You’ve heard that advice before, haven’t you? With the summer travel season in full swing, you’re likely to hear it again, from friends, family and the occasional consumer journalist.
But the real danger isn’t from an overt scam like the “fake” front desk call at the hotel in the middle of the night or the spoofed Wi-Fi hotspot. It isn’t even the predatory timeshare salesmen that take money from you in increments of thousands of dollars.
I mean, let’s be honest: with a little common sense, you can avoid most of these swindles. Also, it’s unfair and a little misleading to say they’re “summer” scams because the bad guys prey on you 365 days a year. The real hazards are where you least expect them, and they affect you in less obvious ways.
Here are my top 5:
Practicing unsafe plastic. The truly effective scams depend on money being siphoned away in tiny amounts — $2 or $3 at a time — from a credit card whose number is compromised. When you’re on the road, your unsecured, non-chip-and-pin American credit card can be scanned, swiped and cloned by villains. Don’t expect to see thousand-dollar charges from Zambia (although that does happen from time to time). Instead, the scammers count on you not checking your card balance, and missing that dollar charge for a merchant you’ve never heard of.

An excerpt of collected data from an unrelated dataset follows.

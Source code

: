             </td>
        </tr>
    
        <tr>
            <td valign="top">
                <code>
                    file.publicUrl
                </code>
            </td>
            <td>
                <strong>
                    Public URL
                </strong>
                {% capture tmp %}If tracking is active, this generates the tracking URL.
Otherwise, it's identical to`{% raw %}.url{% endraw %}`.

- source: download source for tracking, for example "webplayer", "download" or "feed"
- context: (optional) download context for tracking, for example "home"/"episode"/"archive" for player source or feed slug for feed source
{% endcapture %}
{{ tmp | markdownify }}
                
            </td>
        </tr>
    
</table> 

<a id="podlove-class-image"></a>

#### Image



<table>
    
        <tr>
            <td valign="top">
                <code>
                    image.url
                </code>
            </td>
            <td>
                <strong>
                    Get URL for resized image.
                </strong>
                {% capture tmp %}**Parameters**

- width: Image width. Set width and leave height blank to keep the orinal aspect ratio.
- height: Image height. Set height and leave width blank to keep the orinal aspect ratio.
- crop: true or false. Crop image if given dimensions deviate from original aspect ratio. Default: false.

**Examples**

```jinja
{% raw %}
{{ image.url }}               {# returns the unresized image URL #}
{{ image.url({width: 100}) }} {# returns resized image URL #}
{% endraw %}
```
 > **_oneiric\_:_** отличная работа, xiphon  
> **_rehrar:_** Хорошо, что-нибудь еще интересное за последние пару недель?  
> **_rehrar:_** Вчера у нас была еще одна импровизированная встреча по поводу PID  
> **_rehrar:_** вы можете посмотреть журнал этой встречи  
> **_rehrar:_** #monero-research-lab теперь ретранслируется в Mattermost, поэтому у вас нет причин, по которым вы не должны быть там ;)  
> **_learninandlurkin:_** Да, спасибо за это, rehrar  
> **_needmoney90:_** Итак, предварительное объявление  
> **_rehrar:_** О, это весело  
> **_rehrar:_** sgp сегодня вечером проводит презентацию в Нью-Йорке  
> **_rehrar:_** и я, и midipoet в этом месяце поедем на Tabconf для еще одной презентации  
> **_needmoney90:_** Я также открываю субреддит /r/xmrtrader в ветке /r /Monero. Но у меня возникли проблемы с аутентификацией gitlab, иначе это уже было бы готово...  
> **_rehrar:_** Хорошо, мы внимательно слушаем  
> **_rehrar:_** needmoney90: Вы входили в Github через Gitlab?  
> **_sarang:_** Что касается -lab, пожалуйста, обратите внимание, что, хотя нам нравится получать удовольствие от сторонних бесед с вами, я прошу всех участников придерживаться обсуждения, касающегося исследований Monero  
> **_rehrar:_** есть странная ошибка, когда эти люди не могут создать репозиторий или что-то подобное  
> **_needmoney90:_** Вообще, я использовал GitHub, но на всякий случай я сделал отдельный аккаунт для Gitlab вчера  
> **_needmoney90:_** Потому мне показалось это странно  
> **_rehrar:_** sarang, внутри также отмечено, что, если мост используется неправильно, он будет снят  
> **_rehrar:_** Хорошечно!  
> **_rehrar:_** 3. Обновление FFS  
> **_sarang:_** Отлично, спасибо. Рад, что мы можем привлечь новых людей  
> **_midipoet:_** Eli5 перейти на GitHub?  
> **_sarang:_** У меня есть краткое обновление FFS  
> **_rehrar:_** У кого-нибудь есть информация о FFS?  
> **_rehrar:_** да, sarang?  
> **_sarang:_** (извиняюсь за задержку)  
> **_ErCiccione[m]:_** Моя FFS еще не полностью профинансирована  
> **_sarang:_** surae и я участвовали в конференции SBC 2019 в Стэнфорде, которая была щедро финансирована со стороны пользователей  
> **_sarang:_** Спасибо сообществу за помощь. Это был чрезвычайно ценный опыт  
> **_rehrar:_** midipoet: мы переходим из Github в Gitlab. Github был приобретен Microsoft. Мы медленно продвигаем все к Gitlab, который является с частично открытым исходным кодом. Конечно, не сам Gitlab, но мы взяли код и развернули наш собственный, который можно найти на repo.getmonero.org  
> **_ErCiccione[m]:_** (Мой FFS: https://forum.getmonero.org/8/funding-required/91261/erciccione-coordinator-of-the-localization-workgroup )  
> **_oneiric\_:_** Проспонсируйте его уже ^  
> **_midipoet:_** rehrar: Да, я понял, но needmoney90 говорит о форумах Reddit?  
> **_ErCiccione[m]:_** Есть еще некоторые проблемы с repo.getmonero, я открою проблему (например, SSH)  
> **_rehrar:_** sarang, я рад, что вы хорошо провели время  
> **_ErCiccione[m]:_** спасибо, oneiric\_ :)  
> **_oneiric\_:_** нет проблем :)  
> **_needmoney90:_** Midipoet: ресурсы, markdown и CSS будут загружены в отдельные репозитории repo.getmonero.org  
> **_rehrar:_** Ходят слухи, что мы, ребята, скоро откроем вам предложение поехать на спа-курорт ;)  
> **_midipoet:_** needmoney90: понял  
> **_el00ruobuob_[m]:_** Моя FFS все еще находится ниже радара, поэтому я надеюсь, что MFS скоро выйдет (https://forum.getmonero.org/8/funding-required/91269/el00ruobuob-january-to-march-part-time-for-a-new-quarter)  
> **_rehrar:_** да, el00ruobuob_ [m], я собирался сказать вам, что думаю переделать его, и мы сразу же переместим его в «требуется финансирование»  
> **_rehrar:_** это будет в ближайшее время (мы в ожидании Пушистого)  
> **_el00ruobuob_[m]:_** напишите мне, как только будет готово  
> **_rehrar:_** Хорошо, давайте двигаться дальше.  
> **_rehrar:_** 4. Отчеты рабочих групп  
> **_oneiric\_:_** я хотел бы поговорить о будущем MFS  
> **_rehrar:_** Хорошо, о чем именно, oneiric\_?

The fix: Ask your bank for a safer chip-and-pin card and review your credit card statement at least once a month.
Death by a thousand fees. The travel industry, and particularly airlines, haven’t met a fee they didn’t love. Like the credit card scam, these “gotchas” don’t take you for hundreds of bucks at a time, although that does happen. Instead, it’s a few dollars here, a few dollars there. A $2 delivery fee at your hotel for a newspaper you never requested, a $5 candy bar from a minibar, a $20 fee to check your luggage; alone, these fees are chicken scratch, but put them all together and you’re spending more, maybe a lot more, for your vacation.
The fix: Always, always, always ask if the price you’re paying includes everything. A travel company won’t always volunteer that information. If you know, you can make a more informed purchasing decision.
“Conveniences” that aren’t there for you. It’s come to this: When you see the word “for your convenience” anywhere when you travel, it’s probably a scam. Consider dynamic currency exchanges on credit cards, which are billed as a convenience and often fraudulently implemented on your bill when you travel overseas. I covered this currency fiasco, which can happen on a Visa or Master Card bill, in a previous post.
The fix: Be wary of anything that’s advertised as a “convenience.” It’s probably anything but that. And don’t forget to check your credit card statement to make sure a business didn’t sneak the charge on your card, anyway.
Bad advice you shouldn’t take. Whether it’s that rack of brochures at the welcome center (ask yourself: who pays for those?) or the recommendations of a hotel concierge (follow the money, people) or the enthusiastic writings of a blogger hawking a destination or a travel company (again, mind those affiliate links), there’s no shortage of advice online. Is it any good? I dedicate the entire first chapter of my new book, How to Be the World’s Smartest Traveler (and Save Time, Money, and Hassle) to answering that question. Bottom line: In small and seemingly benign ways, the advice you get from user-generated travel reviews and so-called “experts” can be tainted. But add it all up, and it could make you spend more on vacation and get less.
The fix: When it comes to travel advice, trust your friends and double-check the others. They may have ulterior motives for pitching something.
A fake invitation to return. It’s easy to get sentimental on your summer vacation, isn’t it? You had such a great time, why not come back next year? That’s when they’ll getcha. You might get hit up to buy another cruise at the end of your vacation at sea, or a timeshare while you’re having a theme park vacation in Orlando, or to sign up for a scammy travel “club” that’ll let you return to the islands. They’re often couched in emotional language, suggesting that if you really never want the good times to end, it can happen — for the right price.
The fix: Never buy another vacation or travel-related product while you’re on vacation. It is almost always a scam, or close to it.
It shouldn’t come as a surprise that the real rip-offs aren’t in the places where everyone shines a light, but in places where no one looks, and no one expects them. The travel scams that will probably affect you are small, maybe not noticeable at all, but they can add up quickly and ruin your vacation. Learn how to say “no” and you’ll avoid the most common missteps.